Montenegro, Balkan Peninsula



I still have trouble accurately separating some of our photos.  Croatia?  Bosnia and Herzegovina?  Montenegro?  Dalmatia?  Several of the names have changed.  But in the larger scheme of things it isn’t odd, considering Burma is now Myanmar, Bombay is Mumbai, Saigon is Ho Chi Minh City, and if you try to get to Constantinople, you’ll end up in Istanbul.  And frankly, why would you?




As the Hirn Family drove the Camper down the Balkan Coast, Ron and I were reminded of our 1st ‘Big Trip’ together, pre-kids, 22 years ago. In 1992, we had bought an old VW Camper in Germany and traveled for 8 months thru 20+ European countries, simply reading and exploring the continent(and each other). The Yugoslav Wars were in full swing, so visiting the Balkan Peninsula was pretty much a mute point for us. Seeing this beautiful area of former Yugoslavia with our boys was particularly special knowing the great loss of human life and suffering that took place there 2 decades ago. So at the end of each day with the boys, we set up a campfire to discuss our adventure, share our impressions, and remember our own great loss, yet count our many blessings.

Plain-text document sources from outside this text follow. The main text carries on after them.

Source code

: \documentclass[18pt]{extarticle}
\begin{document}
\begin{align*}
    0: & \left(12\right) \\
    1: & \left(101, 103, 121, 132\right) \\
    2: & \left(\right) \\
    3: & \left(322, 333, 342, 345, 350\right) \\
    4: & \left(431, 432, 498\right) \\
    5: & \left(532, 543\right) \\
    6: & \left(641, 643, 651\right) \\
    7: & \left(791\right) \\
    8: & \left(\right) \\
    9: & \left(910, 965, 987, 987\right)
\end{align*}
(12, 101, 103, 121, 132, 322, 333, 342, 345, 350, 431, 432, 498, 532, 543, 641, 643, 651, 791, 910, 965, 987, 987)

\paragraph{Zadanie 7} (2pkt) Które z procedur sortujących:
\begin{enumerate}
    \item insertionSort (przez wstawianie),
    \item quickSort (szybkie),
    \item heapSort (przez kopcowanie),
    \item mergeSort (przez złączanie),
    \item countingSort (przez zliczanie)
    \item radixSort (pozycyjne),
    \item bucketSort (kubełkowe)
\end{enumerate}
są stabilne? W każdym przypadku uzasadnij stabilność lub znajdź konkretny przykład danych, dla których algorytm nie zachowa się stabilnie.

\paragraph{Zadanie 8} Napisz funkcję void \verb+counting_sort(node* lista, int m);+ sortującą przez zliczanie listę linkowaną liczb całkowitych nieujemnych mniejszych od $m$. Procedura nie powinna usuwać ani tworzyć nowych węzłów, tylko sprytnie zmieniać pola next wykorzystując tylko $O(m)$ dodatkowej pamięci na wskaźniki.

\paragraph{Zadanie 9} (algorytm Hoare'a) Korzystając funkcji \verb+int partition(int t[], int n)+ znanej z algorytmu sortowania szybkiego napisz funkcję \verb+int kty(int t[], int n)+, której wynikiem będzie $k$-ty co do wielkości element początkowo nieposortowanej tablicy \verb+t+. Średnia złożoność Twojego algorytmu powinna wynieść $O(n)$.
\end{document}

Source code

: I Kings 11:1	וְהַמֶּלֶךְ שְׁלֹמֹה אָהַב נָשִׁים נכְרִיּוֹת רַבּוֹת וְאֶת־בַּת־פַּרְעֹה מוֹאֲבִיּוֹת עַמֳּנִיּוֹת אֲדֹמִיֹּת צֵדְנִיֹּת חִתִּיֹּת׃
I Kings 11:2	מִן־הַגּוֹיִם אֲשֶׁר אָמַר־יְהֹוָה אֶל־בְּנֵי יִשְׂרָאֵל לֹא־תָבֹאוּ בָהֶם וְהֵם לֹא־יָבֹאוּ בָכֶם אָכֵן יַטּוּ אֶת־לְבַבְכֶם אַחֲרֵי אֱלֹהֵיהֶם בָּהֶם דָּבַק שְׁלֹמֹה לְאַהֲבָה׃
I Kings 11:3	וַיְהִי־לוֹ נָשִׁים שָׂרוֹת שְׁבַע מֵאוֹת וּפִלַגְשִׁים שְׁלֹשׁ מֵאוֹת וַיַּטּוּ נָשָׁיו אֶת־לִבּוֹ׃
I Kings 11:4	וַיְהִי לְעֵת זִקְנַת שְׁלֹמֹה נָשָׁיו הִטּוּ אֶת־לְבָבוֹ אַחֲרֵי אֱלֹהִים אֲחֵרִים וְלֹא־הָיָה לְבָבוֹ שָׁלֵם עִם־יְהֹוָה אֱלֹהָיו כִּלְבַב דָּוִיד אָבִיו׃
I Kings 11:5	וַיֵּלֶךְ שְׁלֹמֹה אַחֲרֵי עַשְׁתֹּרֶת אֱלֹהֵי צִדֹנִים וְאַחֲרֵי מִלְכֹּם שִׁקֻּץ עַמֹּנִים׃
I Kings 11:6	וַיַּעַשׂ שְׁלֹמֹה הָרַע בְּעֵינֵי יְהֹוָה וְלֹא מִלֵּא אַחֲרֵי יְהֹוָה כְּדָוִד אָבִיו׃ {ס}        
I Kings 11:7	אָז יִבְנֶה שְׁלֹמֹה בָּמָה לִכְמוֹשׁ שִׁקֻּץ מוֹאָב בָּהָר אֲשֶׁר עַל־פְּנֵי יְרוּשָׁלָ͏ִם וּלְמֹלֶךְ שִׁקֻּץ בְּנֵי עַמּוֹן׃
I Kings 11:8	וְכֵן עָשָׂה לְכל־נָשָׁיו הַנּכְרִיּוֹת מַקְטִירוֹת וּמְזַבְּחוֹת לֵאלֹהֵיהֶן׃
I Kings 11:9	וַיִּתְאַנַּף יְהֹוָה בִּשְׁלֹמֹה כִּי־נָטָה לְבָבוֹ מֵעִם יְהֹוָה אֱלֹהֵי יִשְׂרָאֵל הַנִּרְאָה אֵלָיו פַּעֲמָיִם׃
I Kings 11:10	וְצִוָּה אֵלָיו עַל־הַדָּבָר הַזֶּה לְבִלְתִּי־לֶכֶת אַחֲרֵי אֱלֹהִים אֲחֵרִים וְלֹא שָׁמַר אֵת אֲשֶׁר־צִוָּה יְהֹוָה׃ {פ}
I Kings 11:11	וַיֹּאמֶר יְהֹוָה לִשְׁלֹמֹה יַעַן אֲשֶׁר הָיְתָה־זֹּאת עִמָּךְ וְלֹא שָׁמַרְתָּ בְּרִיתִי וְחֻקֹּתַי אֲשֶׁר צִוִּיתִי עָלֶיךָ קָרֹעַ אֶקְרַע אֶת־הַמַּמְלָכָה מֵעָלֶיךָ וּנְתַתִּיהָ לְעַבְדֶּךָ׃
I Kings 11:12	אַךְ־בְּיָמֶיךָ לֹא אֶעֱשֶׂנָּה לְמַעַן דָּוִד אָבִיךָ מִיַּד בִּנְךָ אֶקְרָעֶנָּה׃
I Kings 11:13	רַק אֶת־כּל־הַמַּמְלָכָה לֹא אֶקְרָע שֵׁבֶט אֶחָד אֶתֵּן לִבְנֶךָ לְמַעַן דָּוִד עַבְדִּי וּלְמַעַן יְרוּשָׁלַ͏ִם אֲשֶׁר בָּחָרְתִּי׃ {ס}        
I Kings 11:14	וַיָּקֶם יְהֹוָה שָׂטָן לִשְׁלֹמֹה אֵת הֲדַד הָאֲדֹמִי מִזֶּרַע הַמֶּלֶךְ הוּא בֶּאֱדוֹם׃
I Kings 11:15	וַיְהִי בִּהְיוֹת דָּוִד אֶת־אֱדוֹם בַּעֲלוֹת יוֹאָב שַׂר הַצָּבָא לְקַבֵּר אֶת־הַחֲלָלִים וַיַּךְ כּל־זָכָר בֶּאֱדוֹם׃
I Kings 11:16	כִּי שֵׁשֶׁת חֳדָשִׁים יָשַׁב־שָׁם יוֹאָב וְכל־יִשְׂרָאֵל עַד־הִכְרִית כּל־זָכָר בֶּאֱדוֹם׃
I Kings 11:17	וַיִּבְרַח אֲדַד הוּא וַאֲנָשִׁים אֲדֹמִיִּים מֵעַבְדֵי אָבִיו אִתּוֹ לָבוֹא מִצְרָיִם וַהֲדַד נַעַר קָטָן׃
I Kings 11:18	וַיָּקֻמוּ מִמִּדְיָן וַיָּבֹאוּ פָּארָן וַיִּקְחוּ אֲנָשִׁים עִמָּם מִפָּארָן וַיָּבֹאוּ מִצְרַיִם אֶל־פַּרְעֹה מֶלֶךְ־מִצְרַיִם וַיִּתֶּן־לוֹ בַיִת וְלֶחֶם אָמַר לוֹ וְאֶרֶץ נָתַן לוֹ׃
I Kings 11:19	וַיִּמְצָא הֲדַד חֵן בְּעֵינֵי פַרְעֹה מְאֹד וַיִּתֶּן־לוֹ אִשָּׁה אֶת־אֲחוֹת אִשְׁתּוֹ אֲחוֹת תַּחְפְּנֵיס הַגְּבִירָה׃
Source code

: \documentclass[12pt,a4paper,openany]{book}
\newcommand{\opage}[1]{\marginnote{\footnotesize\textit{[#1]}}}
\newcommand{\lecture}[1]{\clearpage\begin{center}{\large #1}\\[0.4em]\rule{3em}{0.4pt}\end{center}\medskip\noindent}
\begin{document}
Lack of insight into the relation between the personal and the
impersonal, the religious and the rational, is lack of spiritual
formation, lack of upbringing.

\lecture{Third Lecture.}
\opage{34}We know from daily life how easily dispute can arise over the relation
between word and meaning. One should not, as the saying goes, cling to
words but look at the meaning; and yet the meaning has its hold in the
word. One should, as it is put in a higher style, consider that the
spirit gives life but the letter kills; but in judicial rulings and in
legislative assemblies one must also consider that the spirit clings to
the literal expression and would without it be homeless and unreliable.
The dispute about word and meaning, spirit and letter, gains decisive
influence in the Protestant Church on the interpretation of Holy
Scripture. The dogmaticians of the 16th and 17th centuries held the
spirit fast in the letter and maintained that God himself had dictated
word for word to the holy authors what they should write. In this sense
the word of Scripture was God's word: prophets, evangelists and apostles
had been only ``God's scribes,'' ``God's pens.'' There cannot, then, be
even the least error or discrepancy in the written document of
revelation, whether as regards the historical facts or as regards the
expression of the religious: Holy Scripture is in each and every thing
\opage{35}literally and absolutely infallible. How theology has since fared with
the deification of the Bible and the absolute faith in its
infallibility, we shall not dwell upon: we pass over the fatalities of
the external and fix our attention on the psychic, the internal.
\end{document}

Taking one day at a time was just one of the valuable lessons we learned as a family on this trip.  There was no rushing around, and nobody particularly worried about the geographical boundaries.  And we rarely had to answer the question:  “Are we there yet?”



And though I may not be able to identify Bosnia-Herzegovina in photos,  I will try to always remember these precious days we shared with each other and our sons.